HAMSTRINGS: This is kind of intense. You’re making me really uncomfortable. Can you back off a little?
ME: Of course! (shifting a little out of the depth of the forward fold) Is that better?
HAMSTRINGS: OMG. Yes! SOOO much better. Thank you.
ME: I love you like that, hammies! If there’s anything else you need to be comfortable, let me know. I’m listening.
You probably know the iceberg analogy … You can see 10% of an iceberg above the surface of the water. The other 90% is submerged. Like an iceberg, 90% of what is going on in a yoga pose is invisible to the naked eye. The invisible part of your practice also happens to be the most important part: your attitude and intentions.
If you’re at war with your body’s limitations or bullying yourself into the poses, you’re missing 90% of your yoga practice, and the most fundamental principle: ‘ahimsa’. There’s no bullying in yoga.

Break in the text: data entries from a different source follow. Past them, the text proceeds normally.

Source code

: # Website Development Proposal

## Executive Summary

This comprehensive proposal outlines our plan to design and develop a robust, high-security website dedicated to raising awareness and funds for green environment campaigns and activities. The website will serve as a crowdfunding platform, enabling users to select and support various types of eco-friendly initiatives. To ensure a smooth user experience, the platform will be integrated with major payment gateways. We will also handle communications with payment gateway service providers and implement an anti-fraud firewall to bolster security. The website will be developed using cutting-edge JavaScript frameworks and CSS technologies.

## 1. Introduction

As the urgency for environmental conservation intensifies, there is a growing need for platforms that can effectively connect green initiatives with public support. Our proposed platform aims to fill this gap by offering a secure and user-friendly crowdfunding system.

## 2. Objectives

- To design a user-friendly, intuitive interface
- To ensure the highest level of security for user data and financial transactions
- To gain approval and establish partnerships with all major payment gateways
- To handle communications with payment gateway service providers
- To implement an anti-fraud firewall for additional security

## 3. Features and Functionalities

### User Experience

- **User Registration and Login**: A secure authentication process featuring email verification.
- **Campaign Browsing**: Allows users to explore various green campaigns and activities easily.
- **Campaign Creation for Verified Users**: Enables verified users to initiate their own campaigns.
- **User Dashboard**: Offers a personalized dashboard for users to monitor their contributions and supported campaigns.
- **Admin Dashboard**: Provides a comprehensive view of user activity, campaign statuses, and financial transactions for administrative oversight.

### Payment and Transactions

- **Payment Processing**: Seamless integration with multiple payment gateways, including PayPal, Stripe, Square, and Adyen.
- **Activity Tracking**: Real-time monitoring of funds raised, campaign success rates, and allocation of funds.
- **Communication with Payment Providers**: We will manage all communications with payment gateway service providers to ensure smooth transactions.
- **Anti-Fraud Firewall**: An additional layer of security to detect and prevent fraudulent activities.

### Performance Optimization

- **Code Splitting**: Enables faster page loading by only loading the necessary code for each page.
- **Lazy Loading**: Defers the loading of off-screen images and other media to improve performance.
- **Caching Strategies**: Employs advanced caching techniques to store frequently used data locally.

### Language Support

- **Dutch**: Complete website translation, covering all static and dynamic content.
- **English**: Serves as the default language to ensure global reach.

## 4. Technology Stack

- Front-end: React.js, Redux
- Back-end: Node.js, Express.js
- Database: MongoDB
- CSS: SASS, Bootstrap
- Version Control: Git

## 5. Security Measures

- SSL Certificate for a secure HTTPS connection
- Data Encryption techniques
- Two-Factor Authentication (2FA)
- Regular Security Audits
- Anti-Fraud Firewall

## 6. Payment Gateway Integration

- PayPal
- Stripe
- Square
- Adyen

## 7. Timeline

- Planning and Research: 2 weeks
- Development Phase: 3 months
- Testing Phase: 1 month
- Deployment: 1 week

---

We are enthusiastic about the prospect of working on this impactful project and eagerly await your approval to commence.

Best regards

Folding yourself in half or forcing your ankle behind your ear is more likely to take you down a path to your physiotherapist’s office than it is to take you down a path to inner peace. Be careful not to place too much stock in the shapes of the poses. You get better at what you practice, so it’s most important that you practice includes adopting an attitude of compassion and curiousity towards yourself.
TAKE A SAVASANA
Your mind is the most powerful tool you have in your possession. Everything begins as a thought in your head. Many of us carry the belief – consciously or unconsciously, that we are not enough. The predominant cultural messaging we live with is that we need more – to do more, to get more, to be more – more money, more Instagram followers, more success, more thin, more beautiful, more fit, etc… so we can finally be enough.

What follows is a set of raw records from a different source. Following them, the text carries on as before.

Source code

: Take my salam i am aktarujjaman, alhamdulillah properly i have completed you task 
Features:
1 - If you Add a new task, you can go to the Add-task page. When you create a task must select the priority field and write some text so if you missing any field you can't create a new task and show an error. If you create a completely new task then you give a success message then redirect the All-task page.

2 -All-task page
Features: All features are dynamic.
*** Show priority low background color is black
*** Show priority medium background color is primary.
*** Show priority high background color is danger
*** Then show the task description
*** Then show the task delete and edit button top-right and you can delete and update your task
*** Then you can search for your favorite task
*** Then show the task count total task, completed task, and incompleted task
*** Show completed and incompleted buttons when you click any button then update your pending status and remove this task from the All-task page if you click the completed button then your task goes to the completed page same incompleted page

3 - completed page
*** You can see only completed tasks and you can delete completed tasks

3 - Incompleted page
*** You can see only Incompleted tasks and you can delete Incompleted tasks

Instead of trying to get somewhere else or become a new and improved version of yourself, Savasana asks you to find comfort and peace in who you are right now: to lie down, look inside yourself; disentangle yourself from the external messaging that you’re somehow inadequate, and engage with yourself for long enough to notice that you are enough – just as you are. You have everything you need in the present moment. You are already whole. There is nothing you can add to yourself that will make you more complete.

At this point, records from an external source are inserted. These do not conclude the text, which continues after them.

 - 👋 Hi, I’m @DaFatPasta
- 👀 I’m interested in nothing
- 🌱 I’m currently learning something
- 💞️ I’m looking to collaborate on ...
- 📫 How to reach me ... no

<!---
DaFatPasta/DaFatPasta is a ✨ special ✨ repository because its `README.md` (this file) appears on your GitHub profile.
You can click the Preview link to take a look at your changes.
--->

Your breath is always with you – which is fortunate – because it’s also a super simple & powerful tool for shifting your state of mind. And you can use it anywhere, anytime. Long exhalations are soothing for your nervous system and calming for your body and mind. Try this:
Close your mouth and inhale through your nose as you count to four. Then exhale for a count of 8. That’s it! Easy peasy! Long exhalations stimulate your body’s relaxation response.
APPROACH CONFLICT WITH CURIOSITY
Once upon a time, I went to school to become a mediator. Plans changed. I went on to study philosophy. In those 8 years of study, I learned a lot about arguing, and how to skillfully engage with people and ideas I don’t agree with. In mediation class, we used a textbook called ‘Getting to Yes’ to guide our practice in resolving conflicts. That book had some of the most helpful pieces of advice I’ve ever read for resolving disagreements peacefully:
I’ve been using these strategies to help peacefully navigate my way through difficult conversations for my entire adult life. Many people haven’t had practice or instruction in how to deal productively with conflicts (I see you, internet!). It’s helpful to keep this in mind and forgive ourselves and each other when we get it wrong.
Disagreements are part of life. Just about every subject worth discussing (politics, religion, public health policy, the best way to raise children, etc) carries the risk of conflict. But there's also usually some common ground. And it’s important to be willing to find common ground - so that you can engage in a productive conversation. In the words of world debate champion, Julia Dhar, ‘If we are more focused on what makes us different than the same, then every debate is a fight.”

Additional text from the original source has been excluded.